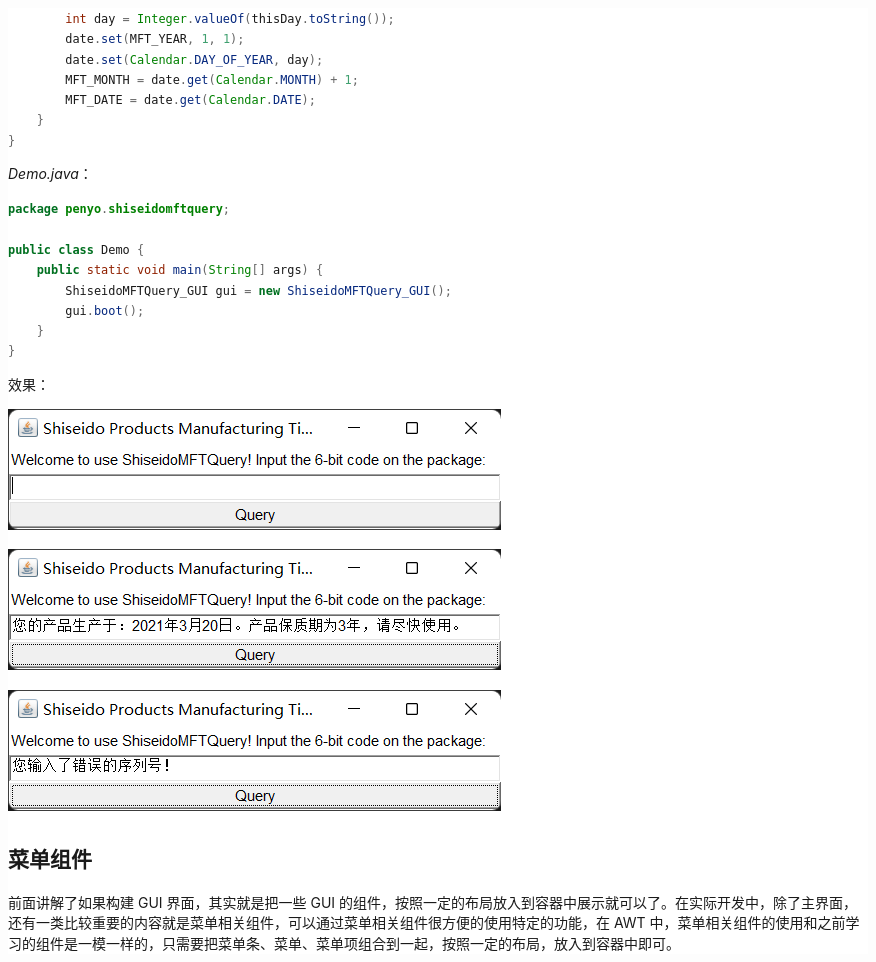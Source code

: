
 ```java
        int day = Integer.valueOf(thisDay.toString());
        date.set(MFT_YEAR, 1, 1);
        date.set(Calendar.DAY_OF_YEAR, day);
        MFT_MONTH = date.get(Calendar.MONTH) + 1;
        MFT_DATE = date.get(Calendar.DATE);
    }
}
```

_Demo.java_：

```java
package penyo.shiseidomftquery;

public class Demo {
    public static void main(String[] args) {
        ShiseidoMFTQuery_GUI gui = new ShiseidoMFTQuery_GUI();
        gui.boot();
    }
}
```

效果：

![shiseido.products.manufacturing.time.query](assets/shiseido.products.manufacturing.time.query.png)

![shiseido.products.manufacturing.time.query.2](assets/shiseido.products.manufacturing.time.query.2.png)

![shiseido.products.manufacturing.time.query.3](assets/shiseido.products.manufacturing.time.query.3.png)

## 菜单组件

前面讲解了如果构建 GUI 界面，其实就是把一些 GUI 的组件，按照一定的布局放入到容器中展示就可以了。在实际开发中，除了主界面，还有一类比较重要的内容就是菜单相关组件，可以通过菜单相关组件很方便的使用特定的功能，在 AWT 中，菜单相关组件的使用和之前学习的组件是一模一样的，只需要把菜单条、菜单、菜单项组合到一起，按照一定的布局，放入到容器中即可。
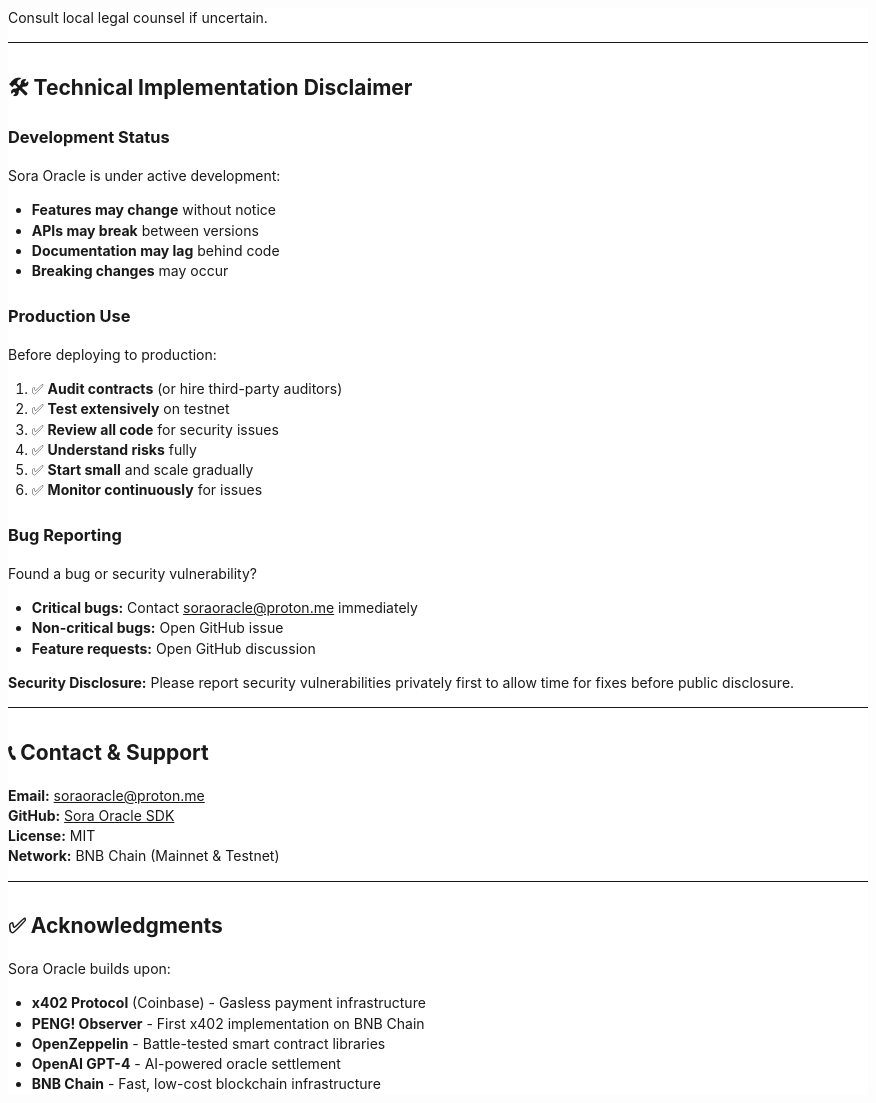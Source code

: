 Consult local legal counsel if uncertain.

---

## 🛠️ **Technical Implementation Disclaimer**

### **Development Status**

Sora Oracle is under active development:
- **Features may change** without notice
- **APIs may break** between versions
- **Documentation may lag** behind code
- **Breaking changes** may occur

### **Production Use**

Before deploying to production:

1. ✅ **Audit contracts** (or hire third-party auditors)
2. ✅ **Test extensively** on testnet
3. ✅ **Review all code** for security issues
4. ✅ **Understand risks** fully
5. ✅ **Start small** and scale gradually
6. ✅ **Monitor continuously** for issues

### **Bug Reporting**

Found a bug or security vulnerability?

- **Critical bugs:** Contact soraoracle@proton.me immediately
- **Non-critical bugs:** Open GitHub issue
- **Feature requests:** Open GitHub discussion

**Security Disclosure:** Please report security vulnerabilities privately first
to allow time for fixes before public disclosure.

---

## 📞 **Contact & Support**

**Email:** soraoracle@proton.me  
**GitHub:** [Sora Oracle SDK](https://github.com/soraoracle/sdk)  
**License:** MIT  
**Network:** BNB Chain (Mainnet & Testnet)

---

## ✅ **Acknowledgments**

Sora Oracle builds upon:
- **x402 Protocol** (Coinbase) - Gasless payment infrastructure
- **PENG! Observer** - First x402 implementation on BNB Chain
- **OpenZeppelin** - Battle-tested smart contract libraries
- **OpenAI GPT-4** - AI-powered oracle settlement
- **BNB Chain** - Fast, low-cost blockchain infrastructure

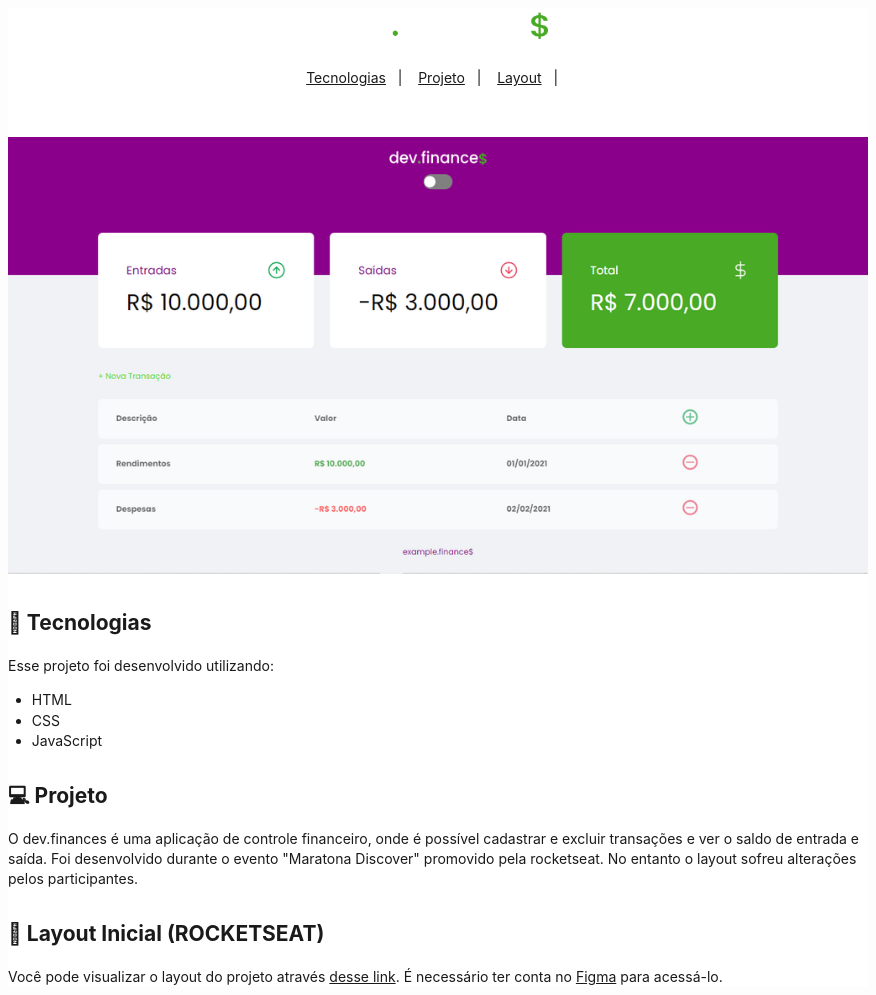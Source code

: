 <h1 align="center">
  <img alt="dev.finances" title="dev.finances" src="/Maratona Discover/assets/logo.svg" width="220px" />
</h1>

<p align="center">
  <a href="#-tecnologias">Tecnologias</a>&nbsp;&nbsp;&nbsp;|&nbsp;&nbsp;&nbsp;
  <a href="#-projeto">Projeto</a>&nbsp;&nbsp;&nbsp;|&nbsp;&nbsp;&nbsp;
  <a href="#-layout">Layout</a>&nbsp;&nbsp;&nbsp;|&nbsp;&nbsp;&nbsp;
</p>


<br>

<p align="center">
  <img alt="dev.finances" src="/Maratona Discover/assets/dev.finance.png" width="100%">
</p>

## 🚀 Tecnologias

Esse projeto foi desenvolvido utilizando:
- HTML
- CSS
- JavaScript

## 💻 Projeto

O dev.finances é uma aplicação de controle financeiro, onde é possível cadastrar e excluir transações e ver o saldo de entrada e saída. Foi desenvolvido durante o evento "Maratona Discover" promovido pela rocketseat. No entanto o layout sofreu alterações pelos participantes.

## 🔖 Layout Inicial (ROCKETSEAT)

Você pode visualizar o layout do projeto através [desse link](https://www.figma.com/file/7Vu9DzUaCZIV4nibzkjgB4/dev.finance%24-Maratona-Discover). É necessário ter conta no [Figma](https://figma.com) para acessá-lo.


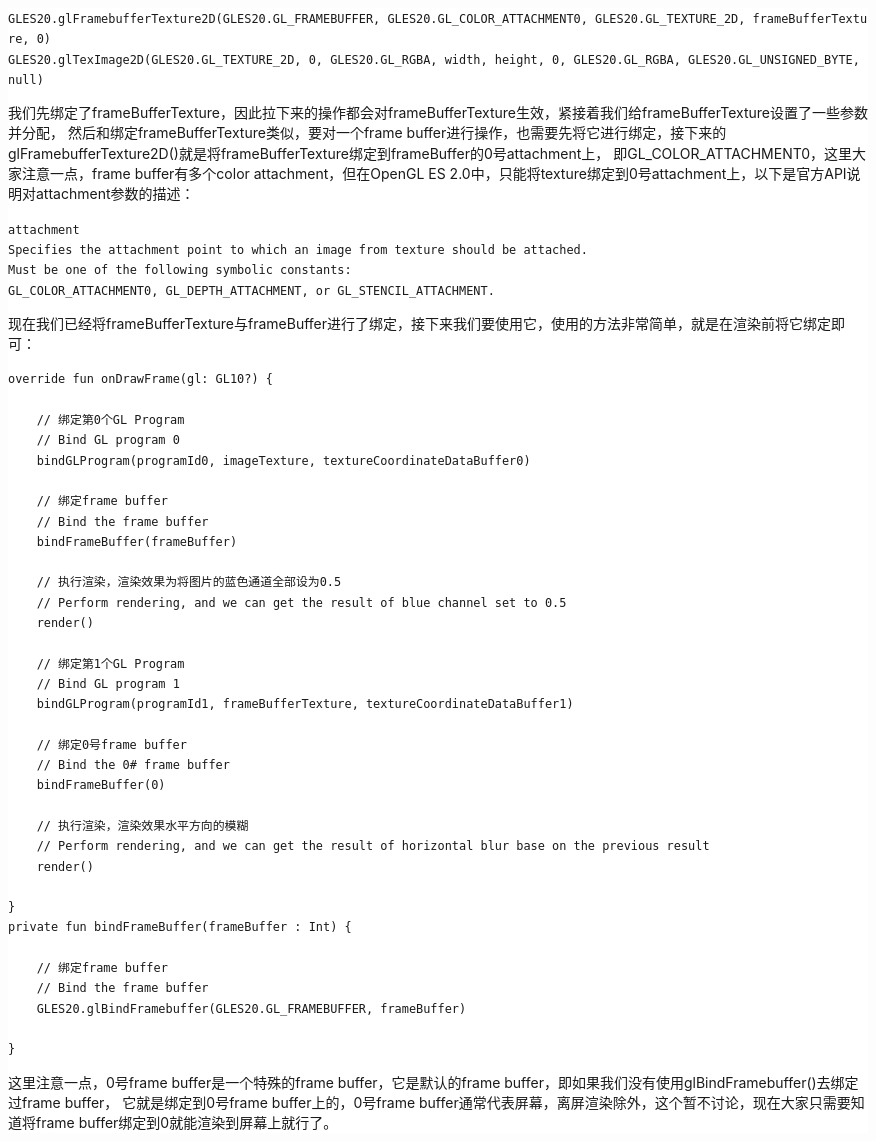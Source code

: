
 ```
GLES20.glFramebufferTexture2D(GLES20.GL_FRAMEBUFFER, GLES20.GL_COLOR_ATTACHMENT0, GLES20.GL_TEXTURE_2D, frameBufferTexture, 0)
GLES20.glTexImage2D(GLES20.GL_TEXTURE_2D, 0, GLES20.GL_RGBA, width, height, 0, GLES20.GL_RGBA, GLES20.GL_UNSIGNED_BYTE, null)
```
我们先绑定了frameBufferTexture，因此拉下来的操作都会对frameBufferTexture生效，紧接着我们给frameBufferTexture设置了一些参数并分配，
然后和绑定frameBufferTexture类似，要对一个frame buffer进行操作，也需要先将它进行绑定，接下来的glFramebufferTexture2D()就是将frameBufferTexture绑定到frameBuffer的0号attachment上，
即GL_COLOR_ATTACHMENT0，这里大家注意一点，frame buffer有多个color attachment，但在OpenGL ES 2.0中，只能将texture绑定到0号attachment上，以下是官方API说明对attachment参数的描述：
```
attachment
Specifies the attachment point to which an image from texture should be attached. 
Must be one of the following symbolic constants: 
GL_COLOR_ATTACHMENT0, GL_DEPTH_ATTACHMENT, or GL_STENCIL_ATTACHMENT.
```
现在我们已经将frameBufferTexture与frameBuffer进行了绑定，接下来我们要使用它，使用的方法非常简单，就是在渲染前将它绑定即可：
```
override fun onDrawFrame(gl: GL10?) {

    // 绑定第0个GL Program
    // Bind GL program 0
    bindGLProgram(programId0, imageTexture, textureCoordinateDataBuffer0)

    // 绑定frame buffer
    // Bind the frame buffer
    bindFrameBuffer(frameBuffer)

    // 执行渲染，渲染效果为将图片的蓝色通道全部设为0.5
    // Perform rendering, and we can get the result of blue channel set to 0.5
    render()

    // 绑定第1个GL Program
    // Bind GL program 1
    bindGLProgram(programId1, frameBufferTexture, textureCoordinateDataBuffer1)

    // 绑定0号frame buffer
    // Bind the 0# frame buffer
    bindFrameBuffer(0)

    // 执行渲染，渲染效果水平方向的模糊
    // Perform rendering, and we can get the result of horizontal blur base on the previous result
    render()
    
}
private fun bindFrameBuffer(frameBuffer : Int) {

    // 绑定frame buffer
    // Bind the frame buffer
    GLES20.glBindFramebuffer(GLES20.GL_FRAMEBUFFER, frameBuffer)

}
```
这里注意一点，0号frame buffer是一个特殊的frame buffer，它是默认的frame buffer，即如果我们没有使用glBindFramebuffer()去绑定过frame buffer，
它就是绑定到0号frame buffer上的，0号frame buffer通常代表屏幕，离屏渲染除外，这个暂不讨论，现在大家只需要知道将frame buffer绑定到0就能渲染到屏幕上就行了。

*Requirement*
Give the entries above again, exactly as written and free of images.

*Expected answer*
Source code

:
 ```java
        int day = Integer.valueOf(thisDay.toString());
        date.set(MFT_YEAR, 1, 1);
        date.set(Calendar.DAY_OF_YEAR, day);
        MFT_MONTH = date.get(Calendar.MONTH) + 1;
        MFT_DATE = date.get(Calendar.DATE);
    }
}
```

_Demo.java_：

```java
package penyo.shiseidomftquery;

public class Demo {
    public static void main(String[] args) {
        ShiseidoMFTQuery_GUI gui = new ShiseidoMFTQuery_GUI();
        gui.boot();
    }
}
```

效果：

![shiseido.products.manufacturing.time.query](assets/shiseido.products.manufacturing.time.query.png)

![shiseido.products.manufacturing.time.query.2](assets/shiseido.products.manufacturing.time.query.2.png)

![shiseido.products.manufacturing.time.query.3](assets/shiseido.products.manufacturing.time.query.3.png)

## 菜单组件

前面讲解了如果构建 GUI 界面，其实就是把一些 GUI 的组件，按照一定的布局放入到容器中展示就可以了。在实际开发中，除了主界面，还有一类比较重要的内容就是菜单相关组件，可以通过菜单相关组件很方便的使用特定的功能，在 AWT 中，菜单相关组件的使用和之前学习的组件是一模一样的，只需要把菜单条、菜单、菜单项组合到一起，按照一定的布局，放入到容器中即可。
Source code

: Consult local legal counsel if uncertain.

---

## 🛠️ **Technical Implementation Disclaimer**

### **Development Status**

Sora Oracle is under active development:
- **Features may change** without notice
- **APIs may break** between versions
- **Documentation may lag** behind code
- **Breaking changes** may occur

### **Production Use**

Before deploying to production:

1. ✅ **Audit contracts** (or hire third-party auditors)
2. ✅ **Test extensively** on testnet
3. ✅ **Review all code** for security issues
4. ✅ **Understand risks** fully
5. ✅ **Start small** and scale gradually
6. ✅ **Monitor continuously** for issues

### **Bug Reporting**

Found a bug or security vulnerability?

- **Critical bugs:** Contact soraoracle@proton.me immediately
- **Non-critical bugs:** Open GitHub issue
- **Feature requests:** Open GitHub discussion

**Security Disclosure:** Please report security vulnerabilities privately first
to allow time for fixes before public disclosure.

---

## 📞 **Contact & Support**

**Email:** soraoracle@proton.me  
**GitHub:** [Sora Oracle SDK](https://github.com/soraoracle/sdk)  
**License:** MIT  
**Network:** BNB Chain (Mainnet & Testnet)

---

## ✅ **Acknowledgments**

Sora Oracle builds upon:
- **x402 Protocol** (Coinbase) - Gasless payment infrastructure
- **PENG! Observer** - First x402 implementation on BNB Chain
- **OpenZeppelin** - Battle-tested smart contract libraries
- **OpenAI GPT-4** - AI-powered oracle settlement
- **BNB Chain** - Fast, low-cost blockchain infrastructure

Source code

: <h1 align="center">
  <img alt="dev.finances" title="dev.finances" src="/Maratona Discover/assets/logo.svg" width="220px" />
</h1>

<p align="center">
  <a href="#-tecnologias">Tecnologias</a>&nbsp;&nbsp;&nbsp;|&nbsp;&nbsp;&nbsp;
  <a href="#-projeto">Projeto</a>&nbsp;&nbsp;&nbsp;|&nbsp;&nbsp;&nbsp;
  <a href="#-layout">Layout</a>&nbsp;&nbsp;&nbsp;|&nbsp;&nbsp;&nbsp;
</p>


<br>

<p align="center">
  <img alt="dev.finances" src="/Maratona Discover/assets/dev.finance.png" width="100%">
</p>

## 🚀 Tecnologias

Esse projeto foi desenvolvido utilizando:
- HTML
- CSS
- JavaScript

## 💻 Projeto

O dev.finances é uma aplicação de controle financeiro, onde é possível cadastrar e excluir transações e ver o saldo de entrada e saída. Foi desenvolvido durante o evento "Maratona Discover" promovido pela rocketseat. No entanto o layout sofreu alterações pelos participantes.

## 🔖 Layout Inicial (ROCKETSEAT)

Você pode visualizar o layout do projeto através [desse link](https://www.figma.com/file/7Vu9DzUaCZIV4nibzkjgB4/dev.finance%24-Maratona-Discover). É necessário ter conta no [Figma](https://figma.com) para acessá-lo.


Source code

:
 ```
GLES20.glFramebufferTexture2D(GLES20.GL_FRAMEBUFFER, GLES20.GL_COLOR_ATTACHMENT0, GLES20.GL_TEXTURE_2D, frameBufferTexture, 0)
GLES20.glTexImage2D(GLES20.GL_TEXTURE_2D, 0, GLES20.GL_RGBA, width, height, 0, GLES20.GL_RGBA, GLES20.GL_UNSIGNED_BYTE, null)
```
我们先绑定了frameBufferTexture，因此拉下来的操作都会对frameBufferTexture生效，紧接着我们给frameBufferTexture设置了一些参数并分配，
然后和绑定frameBufferTexture类似，要对一个frame buffer进行操作，也需要先将它进行绑定，接下来的glFramebufferTexture2D()就是将frameBufferTexture绑定到frameBuffer的0号attachment上，
即GL_COLOR_ATTACHMENT0，这里大家注意一点，frame buffer有多个color attachment，但在OpenGL ES 2.0中，只能将texture绑定到0号attachment上，以下是官方API说明对attachment参数的描述：
```
attachment
Specifies the attachment point to which an image from texture should be attached. 
Must be one of the following symbolic constants: 
GL_COLOR_ATTACHMENT0, GL_DEPTH_ATTACHMENT, or GL_STENCIL_ATTACHMENT.
```
现在我们已经将frameBufferTexture与frameBuffer进行了绑定，接下来我们要使用它，使用的方法非常简单，就是在渲染前将它绑定即可：
```
override fun onDrawFrame(gl: GL10?) {

    // 绑定第0个GL Program
    // Bind GL program 0
    bindGLProgram(programId0, imageTexture, textureCoordinateDataBuffer0)

    // 绑定frame buffer
    // Bind the frame buffer
    bindFrameBuffer(frameBuffer)

    // 执行渲染，渲染效果为将图片的蓝色通道全部设为0.5
    // Perform rendering, and we can get the result of blue channel set to 0.5
    render()

    // 绑定第1个GL Program
    // Bind GL program 1
    bindGLProgram(programId1, frameBufferTexture, textureCoordinateDataBuffer1)

    // 绑定0号frame buffer
    // Bind the 0# frame buffer
    bindFrameBuffer(0)

    // 执行渲染，渲染效果水平方向的模糊
    // Perform rendering, and we can get the result of horizontal blur base on the previous result
    render()
    
}
private fun bindFrameBuffer(frameBuffer : Int) {

    // 绑定frame buffer
    // Bind the frame buffer
    GLES20.glBindFramebuffer(GLES20.GL_FRAMEBUFFER, frameBuffer)

}
```
这里注意一点，0号frame buffer是一个特殊的frame buffer，它是默认的frame buffer，即如果我们没有使用glBindFramebuffer()去绑定过frame buffer，
它就是绑定到0号frame buffer上的，0号frame buffer通常代表屏幕，离屏渲染除外，这个暂不讨论，现在大家只需要知道将frame buffer绑定到0就能渲染到屏幕上就行了。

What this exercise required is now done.